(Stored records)
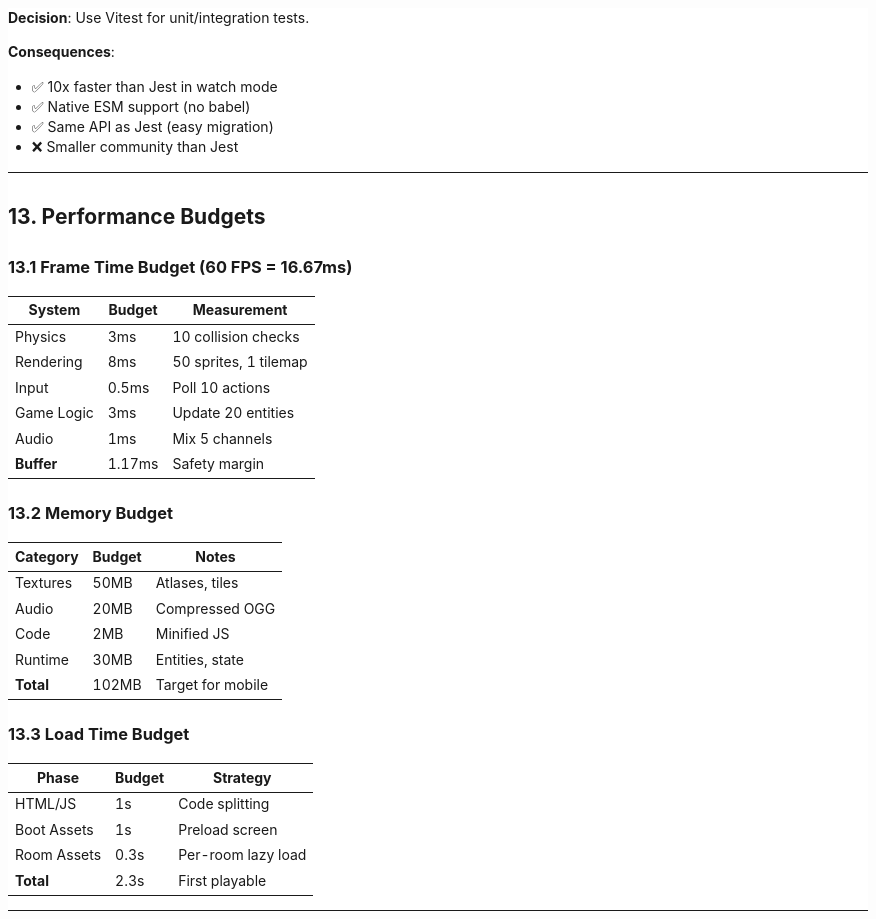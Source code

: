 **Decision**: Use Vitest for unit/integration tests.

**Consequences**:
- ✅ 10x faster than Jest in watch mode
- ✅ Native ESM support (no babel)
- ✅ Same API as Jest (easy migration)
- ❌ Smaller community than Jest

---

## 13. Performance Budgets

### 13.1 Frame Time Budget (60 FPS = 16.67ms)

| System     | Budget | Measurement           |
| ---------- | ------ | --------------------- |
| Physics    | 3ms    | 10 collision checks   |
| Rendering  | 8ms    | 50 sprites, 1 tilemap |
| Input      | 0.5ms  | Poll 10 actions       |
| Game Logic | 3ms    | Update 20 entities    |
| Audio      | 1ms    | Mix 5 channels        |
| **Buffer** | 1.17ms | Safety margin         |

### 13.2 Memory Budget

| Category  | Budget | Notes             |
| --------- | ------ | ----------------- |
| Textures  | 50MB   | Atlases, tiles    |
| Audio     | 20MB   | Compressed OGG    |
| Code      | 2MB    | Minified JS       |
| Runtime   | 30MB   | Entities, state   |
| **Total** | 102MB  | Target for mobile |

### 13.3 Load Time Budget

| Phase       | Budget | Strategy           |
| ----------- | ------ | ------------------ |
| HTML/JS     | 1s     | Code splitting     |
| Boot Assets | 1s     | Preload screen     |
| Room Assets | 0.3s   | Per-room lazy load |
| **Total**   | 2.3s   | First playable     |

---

● Work instruction:
Copy every record exactly as written, leaving out the pictures.

● Answer section:
Source code

: **Decision**: Use Vitest for unit/integration tests.

**Consequences**:
- ✅ 10x faster than Jest in watch mode
- ✅ Native ESM support (no babel)
- ✅ Same API as Jest (easy migration)
- ❌ Smaller community than Jest

---

## 13. Performance Budgets

### 13.1 Frame Time Budget (60 FPS = 16.67ms)

| System     | Budget | Measurement           |
| ---------- | ------ | --------------------- |
| Physics    | 3ms    | 10 collision checks   |
| Rendering  | 8ms    | 50 sprites, 1 tilemap |
| Input      | 0.5ms  | Poll 10 actions       |
| Game Logic | 3ms    | Update 20 entities    |
| Audio      | 1ms    | Mix 5 channels        |
| **Buffer** | 1.17ms | Safety margin         |

### 13.2 Memory Budget

| Category  | Budget | Notes             |
| --------- | ------ | ----------------- |
| Textures  | 50MB   | Atlases, tiles    |
| Audio     | 20MB   | Compressed OGG    |
| Code      | 2MB    | Minified JS       |
| Runtime   | 30MB   | Entities, state   |
| **Total** | 102MB  | Target for mobile |

### 13.3 Load Time Budget

| Phase       | Budget | Strategy           |
| ----------- | ------ | ------------------ |
| HTML/JS     | 1s     | Code splitting     |
| Boot Assets | 1s     | Preload screen     |
| Room Assets | 0.3s   | Per-room lazy load |
| **Total**   | 2.3s   | First playable     |

---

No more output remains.